• TASK STATEMENT: Say how many lines below hold the word "repwatch"; give the number by itself.

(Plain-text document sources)
+ + + + + + +
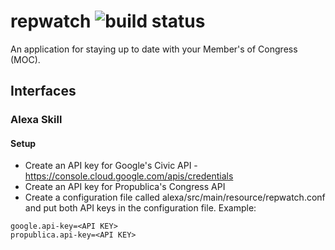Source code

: # repwatch ![build status](https://travis-ci.org/csunwold/repwatch.svg?branch=master)
An application for staying up to date with your Member's of Congress (MOC). 

## Interfaces
### Alexa Skill
#### Setup
* Create an API key for Google's Civic API - https://console.cloud.google.com/apis/credentials
* Create an API key for Propublica's Congress API
* Create a configuration file called alexa/src/main/resource/repwatch.conf and put both API keys in the configuration file.
Example:

```
google.api-key=<API KEY>
propublica.api-key=<API KEY>
```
+ + + + + + +
• EXERCISE OUTPUT: 2